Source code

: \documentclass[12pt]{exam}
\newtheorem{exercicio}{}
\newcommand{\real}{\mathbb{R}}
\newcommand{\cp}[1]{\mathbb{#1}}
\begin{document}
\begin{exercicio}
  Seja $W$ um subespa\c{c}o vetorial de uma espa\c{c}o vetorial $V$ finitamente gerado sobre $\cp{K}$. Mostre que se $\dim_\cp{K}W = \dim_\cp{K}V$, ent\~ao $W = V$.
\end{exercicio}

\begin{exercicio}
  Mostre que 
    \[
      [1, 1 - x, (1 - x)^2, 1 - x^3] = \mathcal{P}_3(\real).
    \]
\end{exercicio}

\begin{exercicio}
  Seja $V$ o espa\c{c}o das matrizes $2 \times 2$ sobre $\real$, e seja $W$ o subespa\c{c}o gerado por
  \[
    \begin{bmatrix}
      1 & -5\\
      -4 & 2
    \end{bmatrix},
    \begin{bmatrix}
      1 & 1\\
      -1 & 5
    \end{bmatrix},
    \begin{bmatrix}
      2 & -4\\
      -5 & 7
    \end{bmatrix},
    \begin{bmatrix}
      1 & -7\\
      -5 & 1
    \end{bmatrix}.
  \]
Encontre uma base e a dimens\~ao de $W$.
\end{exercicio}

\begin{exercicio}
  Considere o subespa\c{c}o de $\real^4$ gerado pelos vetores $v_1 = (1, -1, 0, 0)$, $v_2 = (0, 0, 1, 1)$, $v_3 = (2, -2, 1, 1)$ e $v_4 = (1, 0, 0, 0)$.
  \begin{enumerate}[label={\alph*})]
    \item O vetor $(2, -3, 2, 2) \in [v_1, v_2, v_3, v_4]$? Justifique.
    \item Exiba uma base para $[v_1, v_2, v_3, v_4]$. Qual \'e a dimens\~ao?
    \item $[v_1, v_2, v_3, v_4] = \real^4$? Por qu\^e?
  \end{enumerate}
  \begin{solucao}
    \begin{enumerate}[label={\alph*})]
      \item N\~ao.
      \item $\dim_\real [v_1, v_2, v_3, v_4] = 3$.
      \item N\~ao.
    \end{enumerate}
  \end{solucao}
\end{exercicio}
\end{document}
================
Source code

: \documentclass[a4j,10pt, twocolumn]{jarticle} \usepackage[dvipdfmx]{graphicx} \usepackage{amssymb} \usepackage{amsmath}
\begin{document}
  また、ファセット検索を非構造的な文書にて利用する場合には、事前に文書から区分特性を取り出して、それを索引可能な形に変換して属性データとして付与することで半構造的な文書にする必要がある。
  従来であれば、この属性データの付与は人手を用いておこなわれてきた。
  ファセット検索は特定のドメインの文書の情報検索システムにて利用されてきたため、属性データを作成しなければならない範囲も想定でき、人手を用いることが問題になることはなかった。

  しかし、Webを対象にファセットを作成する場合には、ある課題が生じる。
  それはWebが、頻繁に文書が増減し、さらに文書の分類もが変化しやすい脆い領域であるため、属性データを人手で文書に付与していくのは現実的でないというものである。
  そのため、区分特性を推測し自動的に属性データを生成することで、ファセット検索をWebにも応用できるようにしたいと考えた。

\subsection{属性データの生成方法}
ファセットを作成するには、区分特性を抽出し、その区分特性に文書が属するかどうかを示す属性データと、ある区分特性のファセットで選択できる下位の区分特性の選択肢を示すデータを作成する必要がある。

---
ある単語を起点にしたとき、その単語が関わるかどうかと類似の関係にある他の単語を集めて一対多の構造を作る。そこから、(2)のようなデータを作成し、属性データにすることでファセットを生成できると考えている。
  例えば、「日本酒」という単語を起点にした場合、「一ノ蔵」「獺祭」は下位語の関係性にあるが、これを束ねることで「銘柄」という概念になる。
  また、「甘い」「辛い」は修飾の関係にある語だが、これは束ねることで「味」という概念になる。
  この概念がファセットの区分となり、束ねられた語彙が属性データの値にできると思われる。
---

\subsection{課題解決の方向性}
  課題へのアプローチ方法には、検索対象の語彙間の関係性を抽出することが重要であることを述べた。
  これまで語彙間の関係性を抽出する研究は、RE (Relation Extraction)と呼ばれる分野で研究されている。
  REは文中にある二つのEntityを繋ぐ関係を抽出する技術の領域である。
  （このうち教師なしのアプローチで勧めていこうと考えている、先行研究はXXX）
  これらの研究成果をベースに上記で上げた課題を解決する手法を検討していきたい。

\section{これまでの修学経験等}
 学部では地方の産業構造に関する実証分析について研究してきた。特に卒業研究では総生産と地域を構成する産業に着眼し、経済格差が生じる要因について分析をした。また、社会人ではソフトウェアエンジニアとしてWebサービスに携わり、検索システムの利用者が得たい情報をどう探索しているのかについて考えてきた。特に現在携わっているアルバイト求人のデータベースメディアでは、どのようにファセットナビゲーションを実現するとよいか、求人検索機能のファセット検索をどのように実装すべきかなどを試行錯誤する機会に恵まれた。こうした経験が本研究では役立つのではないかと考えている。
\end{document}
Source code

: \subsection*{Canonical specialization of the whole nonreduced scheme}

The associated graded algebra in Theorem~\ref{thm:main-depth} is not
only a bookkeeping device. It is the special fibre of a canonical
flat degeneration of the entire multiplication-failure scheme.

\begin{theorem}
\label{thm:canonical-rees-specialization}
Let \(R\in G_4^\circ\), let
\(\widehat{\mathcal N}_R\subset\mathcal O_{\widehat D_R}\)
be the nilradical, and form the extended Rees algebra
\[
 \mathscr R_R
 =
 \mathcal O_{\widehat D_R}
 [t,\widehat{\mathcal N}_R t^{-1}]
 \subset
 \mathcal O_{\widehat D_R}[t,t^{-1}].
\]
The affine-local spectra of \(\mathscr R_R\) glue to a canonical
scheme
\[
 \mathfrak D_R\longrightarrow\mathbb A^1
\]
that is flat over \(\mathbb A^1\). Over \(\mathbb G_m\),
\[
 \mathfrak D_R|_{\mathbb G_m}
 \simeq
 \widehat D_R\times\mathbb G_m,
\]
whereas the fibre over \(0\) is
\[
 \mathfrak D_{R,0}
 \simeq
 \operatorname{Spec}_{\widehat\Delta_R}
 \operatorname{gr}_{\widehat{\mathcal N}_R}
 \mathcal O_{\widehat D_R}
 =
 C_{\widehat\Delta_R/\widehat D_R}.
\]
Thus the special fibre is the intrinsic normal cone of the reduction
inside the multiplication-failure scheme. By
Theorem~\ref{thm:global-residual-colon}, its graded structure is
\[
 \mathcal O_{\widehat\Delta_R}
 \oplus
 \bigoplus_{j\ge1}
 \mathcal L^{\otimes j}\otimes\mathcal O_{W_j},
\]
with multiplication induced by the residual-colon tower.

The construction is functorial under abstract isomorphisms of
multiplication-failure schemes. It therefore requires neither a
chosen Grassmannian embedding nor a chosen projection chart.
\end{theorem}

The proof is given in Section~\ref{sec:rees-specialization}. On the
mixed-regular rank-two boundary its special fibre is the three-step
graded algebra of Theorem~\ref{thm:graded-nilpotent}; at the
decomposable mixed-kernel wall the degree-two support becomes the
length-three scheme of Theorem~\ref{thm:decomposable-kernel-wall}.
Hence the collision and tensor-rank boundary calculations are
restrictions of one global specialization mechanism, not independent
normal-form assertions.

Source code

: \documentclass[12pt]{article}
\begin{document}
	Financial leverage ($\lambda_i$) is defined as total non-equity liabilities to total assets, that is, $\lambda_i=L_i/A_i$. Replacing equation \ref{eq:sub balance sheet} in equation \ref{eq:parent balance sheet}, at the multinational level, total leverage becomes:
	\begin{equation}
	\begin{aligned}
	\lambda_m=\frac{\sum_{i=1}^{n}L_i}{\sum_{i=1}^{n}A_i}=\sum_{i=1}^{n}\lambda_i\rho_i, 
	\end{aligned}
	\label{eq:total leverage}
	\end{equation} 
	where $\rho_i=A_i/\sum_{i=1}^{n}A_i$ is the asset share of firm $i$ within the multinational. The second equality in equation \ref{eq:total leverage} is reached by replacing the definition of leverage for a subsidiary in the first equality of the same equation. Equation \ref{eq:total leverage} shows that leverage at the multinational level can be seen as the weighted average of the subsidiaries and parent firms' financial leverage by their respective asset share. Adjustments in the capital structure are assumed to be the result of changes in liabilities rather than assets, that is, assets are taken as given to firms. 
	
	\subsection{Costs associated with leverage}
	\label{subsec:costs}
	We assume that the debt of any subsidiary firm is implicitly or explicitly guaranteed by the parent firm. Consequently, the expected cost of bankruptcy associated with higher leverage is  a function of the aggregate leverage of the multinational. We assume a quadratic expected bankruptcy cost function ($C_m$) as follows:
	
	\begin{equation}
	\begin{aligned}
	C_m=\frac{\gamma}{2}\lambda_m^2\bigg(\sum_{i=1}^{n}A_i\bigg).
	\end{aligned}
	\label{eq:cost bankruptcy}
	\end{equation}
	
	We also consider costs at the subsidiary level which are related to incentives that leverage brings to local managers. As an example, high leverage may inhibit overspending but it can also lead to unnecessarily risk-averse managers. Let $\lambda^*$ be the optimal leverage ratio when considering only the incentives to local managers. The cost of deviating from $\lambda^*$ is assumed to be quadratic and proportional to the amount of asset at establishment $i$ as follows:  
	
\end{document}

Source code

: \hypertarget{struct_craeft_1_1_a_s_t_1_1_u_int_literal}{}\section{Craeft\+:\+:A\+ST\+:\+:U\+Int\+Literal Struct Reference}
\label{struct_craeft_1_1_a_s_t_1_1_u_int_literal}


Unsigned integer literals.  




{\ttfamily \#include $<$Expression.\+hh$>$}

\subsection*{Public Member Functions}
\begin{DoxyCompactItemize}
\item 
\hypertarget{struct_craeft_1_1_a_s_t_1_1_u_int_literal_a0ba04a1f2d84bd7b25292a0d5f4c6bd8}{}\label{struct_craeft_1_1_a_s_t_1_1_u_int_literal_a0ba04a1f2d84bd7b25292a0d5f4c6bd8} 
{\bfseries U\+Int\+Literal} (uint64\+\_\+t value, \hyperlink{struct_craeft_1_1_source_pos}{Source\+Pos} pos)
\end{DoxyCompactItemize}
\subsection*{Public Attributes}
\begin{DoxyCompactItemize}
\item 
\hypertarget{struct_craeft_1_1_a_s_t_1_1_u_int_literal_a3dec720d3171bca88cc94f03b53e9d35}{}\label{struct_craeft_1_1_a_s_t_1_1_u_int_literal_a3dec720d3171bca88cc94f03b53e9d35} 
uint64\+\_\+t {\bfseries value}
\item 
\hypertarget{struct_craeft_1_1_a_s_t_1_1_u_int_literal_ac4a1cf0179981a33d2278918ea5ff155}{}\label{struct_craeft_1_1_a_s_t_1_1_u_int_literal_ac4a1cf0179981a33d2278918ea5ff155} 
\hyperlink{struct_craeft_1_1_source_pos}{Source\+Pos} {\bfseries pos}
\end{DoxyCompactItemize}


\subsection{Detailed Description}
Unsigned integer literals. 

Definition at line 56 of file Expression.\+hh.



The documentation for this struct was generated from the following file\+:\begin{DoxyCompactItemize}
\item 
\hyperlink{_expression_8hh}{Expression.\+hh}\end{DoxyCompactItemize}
================
* **What is expected**
Reproduce the lines above, beginning at the line with "be the nilradical, and" and stopping after the line with "The proof is", exactly as they are.

* **Your response**
be the nilradical, and form the extended Rees algebra
\[
 \mathscr R_R
 =
 \mathcal O_{\widehat D_R}
 [t,\widehat{\mathcal N}_R t^{-1}]
 \subset
 \mathcal O_{\widehat D_R}[t,t^{-1}].
\]
The affine-local spectra of \(\mathscr R_R\) glue to a canonical
scheme
\[
 \mathfrak D_R\longrightarrow\mathbb A^1
\]
that is flat over \(\mathbb A^1\). Over \(\mathbb G_m\),
\[
 \mathfrak D_R|_{\mathbb G_m}
 \simeq
 \widehat D_R\times\mathbb G_m,
\]
whereas the fibre over \(0\) is
\[
 \mathfrak D_{R,0}
 \simeq
 \operatorname{Spec}_{\widehat\Delta_R}
 \operatorname{gr}_{\widehat{\mathcal N}_R}
 \mathcal O_{\widehat D_R}
 =
 C_{\widehat\Delta_R/\widehat D_R}.
\]
Thus the special fibre is the intrinsic normal cone of the reduction
inside the multiplication-failure scheme. By
Theorem~\ref{thm:global-residual-colon}, its graded structure is
\[
 \mathcal O_{\widehat\Delta_R}
 \oplus
 \bigoplus_{j\ge1}
 \mathcal L^{\otimes j}\otimes\mathcal O_{W_j},
\]
with multiplication induced by the residual-colon tower.

The construction is functorial under abstract isomorphisms of
multiplication-failure schemes. It therefore requires neither a
chosen Grassmannian embedding nor a chosen projection chart.
\end{theorem}

The proof is given in Section~\ref{sec:rees-specialization}. On the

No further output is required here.